- _Assigned task_:
Each line that contains the string "이미지파일" counts once; report how many such lines appear in the data, as a number only.

⁂

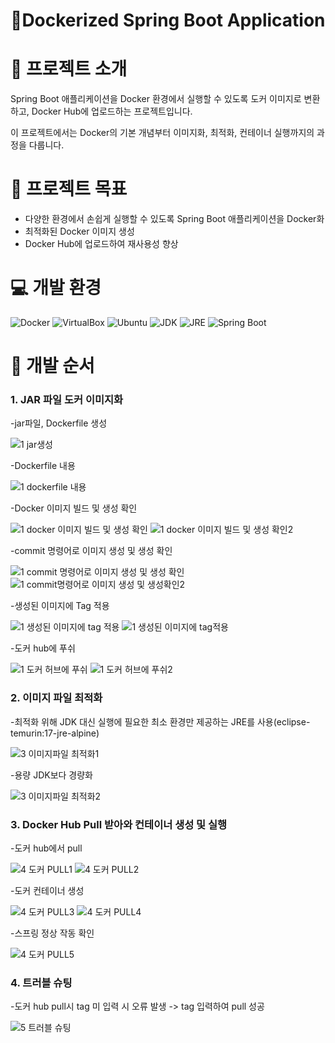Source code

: # 🐳Dockerized Spring Boot Application

# 📝 프로젝트 소개
Spring Boot 애플리케이션을 Docker 환경에서 실행할 수 있도록 도커 이미지로 변환하고, Docker Hub에 업로드하는 프로젝트입니다. 

이 프로젝트에서는 Docker의 기본 개념부터 이미지화, 최적화, 컨테이너 실행까지의 과정을 다룹니다.

# 🎯 프로젝트 목표
- 다양한 환경에서 손쉽게 실행할 수 있도록 Spring Boot 애플리케이션을 Docker화
- 최적화된 Docker 이미지 생성
- Docker Hub에 업로드하여 재사용성 향상

# 💻 개발 환경

<img src="https://img.shields.io/badge/Docker-2496ED?style=for-the-badge&logo=docker&logoColor=white" alt="Docker" /> <img src="https://img.shields.io/badge/VirtualBox-4B6E8E?style=for-the-badge&logo=virtualbox&logoColor=white" alt="VirtualBox" /> <img src="https://img.shields.io/badge/Ubuntu-E95420?style=for-the-badge&logo=ubuntu&logoColor=white" alt="Ubuntu" /> <img src="https://img.shields.io/badge/JDK-007396?style=for-the-badge&logo=openjdk&logoColor=white" alt="JDK" /> <img src="https://img.shields.io/badge/JRE-007396?style=for-the-badge&logo=openjdk&logoColor=white" alt="JRE" /> <img src="https://img.shields.io/badge/Spring_Boot-6DB33F?style=for-the-badge&logo=springboot&logoColor=white" alt="Spring Boot" /> 

# 🔨 개발 순서
### 1. JAR 파일 도커 이미지화

   -jar파일, Dockerfile 생성
   
   ![1  jar생성](https://github.com/user-attachments/assets/100a6f49-a4d1-433c-9410-0e220c6fa56c)

   -Dockerfile 내용
   
   ![1  dockerfile 내용](https://github.com/user-attachments/assets/a2dc7953-e3d1-4edf-ae2e-b1a8f34c1d40)

   -Docker 이미지 빌드 및 생성 확인
   
   ![1  docker 이미지 빌드 및 생성 확인](https://github.com/user-attachments/assets/a2358dd8-588d-431f-9893-ff566effc19f)
   ![1  docker 이미지 빌드 및 생성 확인2](https://github.com/user-attachments/assets/3771ef00-a902-45c4-81a4-b833fa3cd024)

   -commit 명령어로 이미지 생성 및 생성 확인
   
   ![1  commit 명령어로 이미지 생성 및 생성 확인](https://github.com/user-attachments/assets/60f77a3e-0893-4b29-bc48-af06e968d26e)
   ![1  commit명령어로 이미지 생성 및 생성확인2](https://github.com/user-attachments/assets/b0344a85-e562-4e33-823a-b3b9ecbd660d)

   -생성된 이미지에 Tag 적용
   
   ![1  생성된 이미지에 tag 적용](https://github.com/user-attachments/assets/4a4ee799-df4d-4894-8324-34f9e3a36710)
   ![1  생성된 이미지에 tag적용](https://github.com/user-attachments/assets/556083f3-587d-4470-abbd-e5db04bf0fe7)

   -도커 hub에 푸쉬
   
   ![1  도커 허브에 푸쉬](https://github.com/user-attachments/assets/914a430c-dfe0-436b-9cf6-f7fafd445cf1)
   ![1  도커 허브에 푸쉬2](https://github.com/user-attachments/assets/09bf655f-b913-413c-abfc-73e4540d4668)

### 2. 이미지 파일 최적화

   -최적화 위해 JDK 대신 실행에 필요한 최소 환경만 제공하는 JRE를 사용(eclipse-temurin:17-jre-alpine)
   
   ![3  이미지파일 최적화1](https://github.com/user-attachments/assets/a5738da7-0d9f-4a8e-b297-f0154beb08dc)

   -용량 JDK보다 경량화
   
   ![3  이미지파일 최적화2](https://github.com/user-attachments/assets/0b3f3e11-5a58-480d-892c-4cc750aacd46)

   
### 3. Docker Hub Pull 받아와 컨테이너 생성 및 실행
   
   -도커 hub에서 pull
   
   ![4  도커 PULL1](https://github.com/user-attachments/assets/a715a6a6-b292-4463-909e-4e529288a89a)
   ![4  도커 PULL2](https://github.com/user-attachments/assets/bcea622f-7a07-4fb8-9015-eee94e6aa05c)

   -도커 컨테이너 생성

   ![4  도커 PULL3](https://github.com/user-attachments/assets/9d5d9767-ff78-415a-958f-bca20a5cd21a)
   ![4  도커 PULL4](https://github.com/user-attachments/assets/cda22e4a-6278-4764-bf89-6574593930ad)

   -스프링 정상 작동 확인
   
   ![4  도커 PULL5](https://github.com/user-attachments/assets/2831a408-f917-479b-8e50-7f4b83e8367f)

### 4. 트러블 슈팅
   
   -도커 hub pull시 tag 미 입력 시 오류 발생 -> tag 입력하여 pull 성공

   ![5  트러블 슈팅](https://github.com/user-attachments/assets/1b7aa5bc-0984-4925-bc40-5143f46de616)

   




      
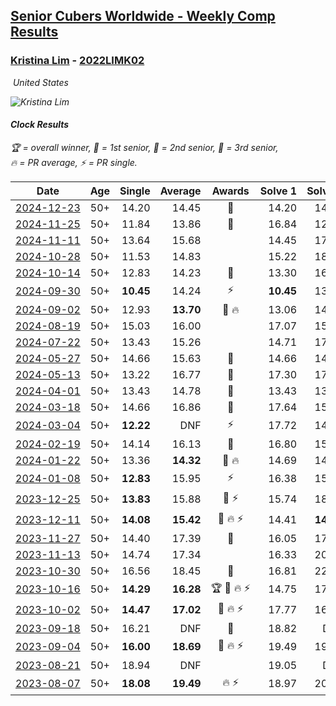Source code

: <style>table {white-space: nowrap;}</style>
<link rel="stylesheet" type="text/css" href="/scw-comp/css/flags.css" />

## [Senior Cubers Worldwide - Weekly Comp Results](/scw-comp/results/)
### [Kristina Lim](README.md) - [2022LIMK02](https://www.worldcubeassociation.org/persons/2022LIMK02?event=clock)

<i class="flag flag-US" />&nbsp;United States

![Kristina Lim](1670987100.jpg)

#### Clock Results

<span style="white-space: nowrap;">🏆 = overall winner</span>, <span style="white-space: nowrap;">🥇 = 1st senior</span>, <span style="white-space: nowrap;">🥈 = 2nd senior</span>, <span style="white-space: nowrap;">🥉 = 3rd senior</span>, <span style="white-space: nowrap;">🔥 = PR average</span>, <span style="white-space: nowrap;">⚡ = PR single</span>.

| Date | Age | Single | Average | Awards | Solve 1 | Solve 2 | Solve 3 | Solve 4 | Solve 5 | Video |
| :--: | :--: | --: | --: | :--: | --: | --: | --: | --: | --: | :-- |
| [2024-12-23](../../results/2024-12-23/clock.md) | 50+ | 14.20 | 14.45 | 🥉 | 14.20 | 14.59 | 14.41 | 16.23 | 14.36 | [Desktop](https://www.facebook.com/1045330593/videos/1336318910697255) / [Mobile](https://m.facebook.com/1045330593/videos/1336318910697255) |
| [2024-11-25](../../results/2024-11-25/clock.md) | 50+ | 11.84 | 13.86 | 🥈 | 16.84 | 12.15 | 11.84 | 12.60 | 22.79 | [Desktop](https://www.facebook.com/1045330593/videos/2550505775145822) / [Mobile](https://m.facebook.com/1045330593/videos/2550505775145822) |
| [2024-11-11](../../results/2024-11-11/clock.md) | 50+ | 13.64 | 15.68 |  | 14.45 | 17.28 | 16.32 | 16.27 | 13.64 | [Desktop](https://www.facebook.com/1045330593/videos/537978552356133) / [Mobile](https://m.facebook.com/1045330593/videos/537978552356133) |
| [2024-10-28](../../results/2024-10-28/clock.md) | 50+ | 11.53 | 14.83 |  | 15.22 | 18.48 | 15.10 | 14.18 | 11.53 | [Desktop](https://www.facebook.com/1045330593/videos/1331142911629216) / [Mobile](https://m.facebook.com/1045330593/videos/1331142911629216) |
| [2024-10-14](../../results/2024-10-14/clock.md) | 50+ | 12.83 | 14.23 | 🥈 | 13.30 | 16.52 | 12.88 | 12.83 | 23.01 | [Desktop](https://www.facebook.com/1045330593/videos/433881572739404) / [Mobile](https://m.facebook.com/1045330593/videos/433881572739404) |
| [2024-09-30](../../results/2024-09-30/clock.md) | 50+ | **10.45** | 14.24 | ⚡ | **10.45** | 13.58 | 17.03 | 14.86 | 14.27 | [Desktop](https://www.facebook.com/1045330593/videos/513156104790107) / [Mobile](https://m.facebook.com/1045330593/videos/513156104790107) |
| [2024-09-02](../../results/2024-09-02/clock.md) | 50+ | 12.93 | **13.70** | 🥈 🔥 | 13.06 | 14.64 | 14.26 | 12.93 | 13.79 | [Desktop](https://www.facebook.com/1045330593/videos/333477049775301) / [Mobile](https://m.facebook.com/1045330593/videos/333477049775301) |
| [2024-08-19](../../results/2024-08-19/clock.md) | 50+ | 15.03 | 16.00 |  | 17.07 | 15.82 | 15.03 | 15.79 | 16.38 | [Desktop](https://www.facebook.com/1045330593/videos/556002050082844) / [Mobile](https://m.facebook.com/1045330593/videos/556002050082844) |
| [2024-07-22](../../results/2024-07-22/clock.md) | 50+ | 13.43 | 15.26 |  | 14.71 | 17.12 | 13.94 | 20.31 | 13.43 | [Desktop](https://www.facebook.com/1045330593/videos/3475285686096477) / [Mobile](https://m.facebook.com/1045330593/videos/3475285686096477) |
| [2024-05-27](../../results/2024-05-27/clock.md) | 50+ | 14.66 | 15.63 | 🥈 | 14.66 | 14.86 | 15.81 | 16.23 | 16.46 | [Desktop](https://www.facebook.com/1045330593/videos/1465076361102448) / [Mobile](https://m.facebook.com/1045330593/videos/1465076361102448) |
| [2024-05-13](../../results/2024-05-13/clock.md) | 50+ | 13.22 | 16.77 | 🥉 | 17.30 | 17.41 | 15.60 | 20.82 | 13.22 | [Desktop](https://www.facebook.com/1045330593/videos/1151061852835347) / [Mobile](https://m.facebook.com/1045330593/videos/1151061852835347) |
| [2024-04-01](../../results/2024-04-01/clock.md) | 50+ | 13.43 | 14.78 | 🥈 | 13.43 | 13.96 | 15.67 | 15.73 | 14.71 | [Desktop](https://www.facebook.com/1045330593/videos/2823184017822962) / [Mobile](https://m.facebook.com/1045330593/videos/2823184017822962) |
| [2024-03-18](../../results/2024-03-18/clock.md) | 50+ | 14.66 | 16.86 | 🥉 | 17.64 | 15.53 | 14.66 | 17.42 | 19.21 | [Desktop](https://www.facebook.com/1045330593/videos/394931330100548) / [Mobile](https://m.facebook.com/1045330593/videos/394931330100548) |
| [2024-03-04](../../results/2024-03-04/clock.md) | 50+ | **12.22** | DNF | ⚡ | 17.72 | 14.76 | DNF | **12.22** | DNF | [Desktop](https://www.facebook.com/1045330593/videos/753909133498015) / [Mobile](https://m.facebook.com/1045330593/videos/753909133498015) |
| [2024-02-19](../../results/2024-02-19/clock.md) | 50+ | 14.14 | 16.13 | 🥉 | 16.80 | 15.24 | 16.82 | 16.34 | 14.14 | [Desktop](https://www.facebook.com/1045330593/videos/3368141613488180) / [Mobile](https://m.facebook.com/1045330593/videos/3368141613488180) |
| [2024-01-22](../../results/2024-01-22/clock.md) | 50+ | 13.36 | **14.32** | 🥈 🔥 | 14.69 | 14.27 | 13.99 | 18.23 | 13.36 | [Desktop](https://www.facebook.com/1045330593/videos/378704504766735) / [Mobile](https://m.facebook.com/1045330593/videos/378704504766735) |
| [2024-01-08](../../results/2024-01-08/clock.md) | 50+ | **12.83** | 15.95 | ⚡ | 16.38 | 15.12 | DNF | **12.83** | 16.36 | [Desktop](https://www.facebook.com/1045330593/videos/1345479686102901) / [Mobile](https://m.facebook.com/1045330593/videos/1345479686102901) |
| [2023-12-25](../../results/2023-12-25/clock.md) | 50+ | **13.83** | 15.88 | 🥉 ⚡ | 15.74 | 18.93 | **13.83** | 16.36 | 15.53 | [Desktop](https://www.facebook.com/1045330593/videos/1092139578625456) / [Mobile](https://m.facebook.com/1045330593/videos/1092139578625456) |
| [2023-12-11](../../results/2023-12-11/clock.md) | 50+ | **14.08** | **15.42** | 🥉 🔥 ⚡ | 14.41 | **14.08** | 20.83 | 17.15 | 14.69 | [Desktop](https://www.facebook.com/1045330593/videos/379494934652961) / [Mobile](https://m.facebook.com/1045330593/videos/379494934652961) |
| [2023-11-27](../../results/2023-11-27/clock.md) | 50+ | 14.40 | 17.39 | 🥈 | 16.05 | 17.33 | DNF | 18.78 | 14.40 | [Desktop](https://www.facebook.com/1045330593/videos/1025875745306570) / [Mobile](https://m.facebook.com/1045330593/videos/1025875745306570) |
| [2023-11-13](../../results/2023-11-13/clock.md) | 50+ | 14.74 | 17.34 |  | 16.33 | 20.20 | 14.74 | 15.49 | DNF | [Desktop](https://www.facebook.com/1045330593/videos/1036810454238350) / [Mobile](https://m.facebook.com/1045330593/videos/1036810454238350) |
| [2023-10-30](../../results/2023-10-30/clock.md) | 50+ | 16.56 | 18.45 | 🥈 | 16.81 | 22.79 | 16.56 | 17.44 | 21.10 | [Desktop](https://www.facebook.com/1045330593/videos/660610406157720) / [Mobile](https://m.facebook.com/1045330593/videos/660610406157720) |
| [2023-10-16](../../results/2023-10-16/clock.md) | 50+ | **14.29** | **16.28** | 🏆 🥇 🔥 ⚡ | 14.75 | 17.79 | 25.10 | 16.29 | **14.29** | [Desktop](https://www.facebook.com/1045330593/videos/321556387261863) / [Mobile](https://m.facebook.com/1045330593/videos/321556387261863) |
| [2023-10-02](../../results/2023-10-02/clock.md) | 50+ | **14.47** | **17.02** | 🥈 🔥 ⚡ | 17.77 | 16.48 | 20.20 | 16.81 | **14.47** | [Desktop](https://www.facebook.com/1045330593/videos/233282962762915) / [Mobile](https://m.facebook.com/1045330593/videos/233282962762915) |
| [2023-09-18](../../results/2023-09-18/clock.md) | 50+ | 16.21 | DNF | 🥉 | 18.82 | DNF | DNF | 16.21 | 19.01 | [Desktop](https://www.facebook.com/1045330593/videos/1373837449876048) / [Mobile](https://m.facebook.com/1045330593/videos/1373837449876048) |
| [2023-09-04](../../results/2023-09-04/clock.md) | 50+ | **16.00** | **18.69** | 🥉 🔥 ⚡ | 19.49 | 19.89 | DNF | **16.00** | 16.68 | [Desktop](https://www.facebook.com/1045330593/videos/738016254752952) / [Mobile](https://m.facebook.com/1045330593/videos/738016254752952) |
| [2023-08-21](../../results/2023-08-21/clock.md) | 50+ | 18.94 | DNF |  | 19.05 | DNF | 18.94 | 21.09 | DNF | [Desktop](https://www.facebook.com/1045330593/videos/977364066858479) / [Mobile](https://m.facebook.com/1045330593/videos/977364066858479) |
| [2023-08-07](../../results/2023-08-07/clock.md) | 50+ | **18.08** | **19.49** | 🔥 ⚡ | 18.97 | 20.25 | 19.41 | 20.10 | **18.08** | [Desktop](https://www.facebook.com/1045330593/videos/311385804624908) / [Mobile](https://m.facebook.com/1045330593/videos/311385804624908) |


<!-- Global site tag (gtag.js) - Google Analytics -->
<script async src="https://www.googletagmanager.com/gtag/js?id=UA-86348435-3"></script>
<script>window.dataLayer = window.dataLayer || []; function gtag() {dataLayer.push(arguments);} gtag('js', new Date()); gtag('config', 'UA-86348435-3');</script>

⁂

- _The completed task_:
2